-- Aim of the task --
Copy out each line containing "spilt" from the entries below.

-- Data excerpts --
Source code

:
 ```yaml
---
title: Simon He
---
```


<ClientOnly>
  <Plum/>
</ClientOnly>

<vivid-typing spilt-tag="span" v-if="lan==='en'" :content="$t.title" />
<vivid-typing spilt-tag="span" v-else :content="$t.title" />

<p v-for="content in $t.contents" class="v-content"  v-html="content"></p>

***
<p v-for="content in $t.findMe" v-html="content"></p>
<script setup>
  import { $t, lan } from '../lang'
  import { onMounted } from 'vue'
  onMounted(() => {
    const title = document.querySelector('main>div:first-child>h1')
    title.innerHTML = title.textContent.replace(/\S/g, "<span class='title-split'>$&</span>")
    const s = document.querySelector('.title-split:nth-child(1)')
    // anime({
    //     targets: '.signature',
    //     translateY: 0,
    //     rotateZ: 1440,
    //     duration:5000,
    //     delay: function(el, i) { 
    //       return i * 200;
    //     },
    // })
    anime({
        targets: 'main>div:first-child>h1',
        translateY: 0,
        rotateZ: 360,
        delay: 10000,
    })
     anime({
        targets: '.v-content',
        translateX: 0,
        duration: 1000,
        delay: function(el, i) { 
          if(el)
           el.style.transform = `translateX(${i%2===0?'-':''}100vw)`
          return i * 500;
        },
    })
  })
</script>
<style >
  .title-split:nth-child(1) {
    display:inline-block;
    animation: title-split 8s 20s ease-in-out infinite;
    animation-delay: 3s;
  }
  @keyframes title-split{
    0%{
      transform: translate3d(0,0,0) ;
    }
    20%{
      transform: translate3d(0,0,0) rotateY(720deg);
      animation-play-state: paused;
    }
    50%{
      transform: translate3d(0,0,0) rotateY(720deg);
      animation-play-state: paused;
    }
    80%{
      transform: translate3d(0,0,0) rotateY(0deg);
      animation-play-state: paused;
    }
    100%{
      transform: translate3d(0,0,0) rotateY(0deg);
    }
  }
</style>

-- Result for this task --
<vivid-typing spilt-tag="span" v-if="lan==='en'" :content="$t.title" />
<vivid-typing spilt-tag="span" v-else :content="$t.title" />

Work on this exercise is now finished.